Computor Support Stories

P

Peter-man99

Guest
Norcaldisco's Conan clip reminded me of this:

IF YOU THINK YOU'RE DUMB WHEN IT COMES TO COMPUTERS, READ THIS AND
YOU'LL FEEL BETTER.

Take heart, anyone among you who believes he or she is technologically
challenged, you "ain't seen nuthin" yet. This is an excerpt from a
Wall Street Journal article:

1. Compaq is considering changing the command "Press Any Key" to
"Press Return Key" because of the flood of calls asking where the
"Any" key is.

2. AST technical support had a caller complaining that her mouse was
hard to control with the dust cover on. The cover turned out to be
the plastic bag the mouse was packaged in.

3. Another Dell customer called to say he couldn't get his computer
to fax anything. After 40 minutes of troubleshooting, the technician
discovered the man was trying to fax a piece of paper by holding it in
front of the monitor screen and hitting the "Send" key.
4. Yet another Dell customer called to complain that his keyboard no
longer worked. He had cleaned it by filling up his bathtub with soap
and water and soaking the keyboard for a day, then removing all the
keys and washing them individually.

5. A Dell technician received a call from a customer who was enraged
because his computer had told him he was "Bad and an invalid." The
tech explained that the computer's "bad command" and "invalid"
responses shouldn't be taken personally.

6. A confused caller to IBM was having trouble printing documents.
He told the technician that the computer had said it "couldn't find
printer." The user had also tried turning the computer screen to face
the printer-but that his computer still couldn't "see" the printer.

7. An exasperated caller to Dell Computer Tech Support couldn't get
her new Dell Computer to turn on. After ensuring the computer was
plugged in, the technician a! sked her what happened when she pushed
the power button. Her response, "I pushed and pushed on this foot
pedal and nothing happened." The "foot pedal" turned out to be the
computer's mouse...

8. Another customer called Compaq tech support to say her brand new
computer wouldn't work. She said she unpacked the unit, plugged it in
and sat there for 20 minutes waiting for something to happen. When
asked what happened when she pressed the power switch, she asked,
"What power switch?"

9. Another IBM customer had trouble installing software and rang for
support. "I put in the first disk, and that was OK. It said to put
in the second disk, and had some problems with the disk. When it said
to put in the third disk, I couldn't even fit it in..." The user
hadn't realized that "Insert Disk 2" implied removing Disk 1 first.

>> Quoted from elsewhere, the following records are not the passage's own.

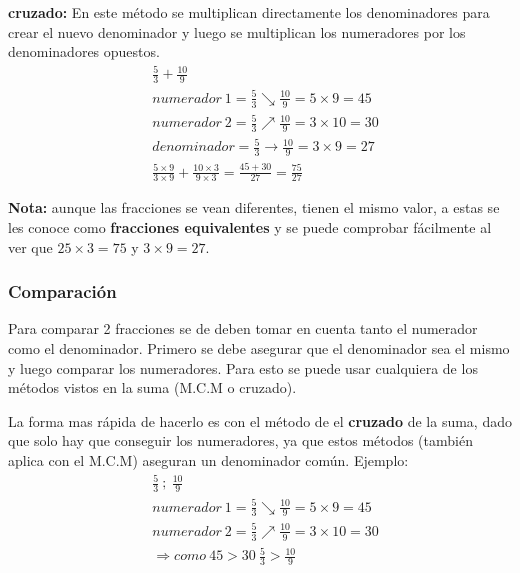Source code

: \documentclass[12pt]{article}
\begin{document}
\begin{itemize}
            \textbf{cruzado:}
            En este método se multiplican directamente los denominadores para
            crear el nuevo denominador y luego se multiplican los  numeradores por
            los denominadores opuestos.
            \begin{align*}
                &\frac{5}{3} + \frac{10}{9}\\
                &numerador\ 1 = \frac{5}{3} \searrow \frac{10}{9} = 5\times9 = 45\\
                &numerador\ 2 = \frac{5}{3}  \nearrow \frac{10}{9} = 3\times10 = 30\\
                &denominador = \frac{5}{3} \rightarrow \frac{10}{9} = 3\times9 = 27\\
                &\frac{5\times9}{3\times9} + \frac{10\times3}{9\times3} = \frac{45+30}{27} = \frac{75}{27}
            \end{align*}

            \textbf{Nota:} aunque las fracciones se vean diferentes, tienen el mismo
            valor, a estas se les conoce como \textbf{fracciones equivalentes}
            y se puede comprobar fácilmente al ver que $25\times3=75$ y $3\times9=27$.
    \end{itemize}

\subsubsection*{Comparación}\label{comparación}

    Para comparar 2 fracciones se de deben tomar en cuenta tanto el numerador como
    el denominador. Primero se debe asegurar que el denominador sea el mismo y
    luego comparar los numeradores. Para esto se puede usar cualquiera de los
    métodos vistos en la suma (M.C.M o cruzado).

    La forma mas rápida de hacerlo es con el método de el \textbf{cruzado} de
    la suma, dado que solo hay que conseguir los numeradores, ya que estos métodos
    (también aplica con el M.C.M) aseguran un denominador  común. Ejemplo:
        \begin{align*}
            &\frac{5}{3}\ ;\ \frac{10}{9}\\
            &numerador\ 1 = \frac{5}{3} \searrow \frac{10}{9} = 5\times9 = 45\\
            &numerador\ 2 = \frac{5}{3}  \nearrow \frac{10}{9} = 3\times10 = 30\\
            &\Rightarrow como\ 45>30\ \frac{5}{3} > \frac{10}{9}
        \end{align*}
\end{document}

10. A story from a Novell NetWare SysOp:
CALLER: "Hello, is this Tech Support?"
TECH: "Yes, it is. How may I help you?"
CALLER: "The cup holder on my! PC is broken -and I am within my
warranty period. How do I go about getting that fixed?"
TECH: "I'm sorry, but did you say a cup holder?"
CALLER: "Yes, it's attached to the front of my computer."
TECH: "Please excuse me. If I seem a bit stumped, it's because I am.
Did you receive this as part of a promotional at a trade show? How
did you get this cup holder? Does it have any trademark on it?"
CALLER: "It came with my computer. I don't know anything about a
promotional. It just has '4X' on it." At this point, the Tech Rep had
to mute the caller because he couldn't stand it. He was laughing too
hard.The caller had been using the load drawer of the CD-ROM drive as
a cup holder and it had snapped it off the drive.

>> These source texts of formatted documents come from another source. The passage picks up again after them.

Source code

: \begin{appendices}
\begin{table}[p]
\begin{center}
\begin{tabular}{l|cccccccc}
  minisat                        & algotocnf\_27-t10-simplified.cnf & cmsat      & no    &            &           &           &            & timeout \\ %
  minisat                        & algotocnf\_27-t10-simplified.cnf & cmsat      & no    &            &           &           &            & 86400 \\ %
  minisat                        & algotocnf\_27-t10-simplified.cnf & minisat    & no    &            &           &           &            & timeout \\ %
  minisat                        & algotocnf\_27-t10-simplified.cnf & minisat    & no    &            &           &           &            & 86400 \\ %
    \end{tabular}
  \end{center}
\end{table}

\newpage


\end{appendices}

11. A woman called the Canon help desk with a problem with her printer.
The tech asked her if she was "running it under windows."
The woman responded, "No, my desk is next to the door. But that is a
good point. The man sitting in the cubicle next to me is under a
window and his printer is working fine."

12. And last but not least:
TECH SUPPORT: "O.K. Bob, let's press the control and escape keys at
the same time. That brings up a task list in the middle of the
screen. Now type the letter "P" to bring up the Program Manager."
CUSTOMER: "I don't have a 'P'".
TECH SUPPORT: "On your keyboard, Bob."
CUSTOMER: "What do you mean?"
TECH SUPPORT: " 'P' on your keyboard, Bob."
CUSTOMER: "I'm not going to do that!"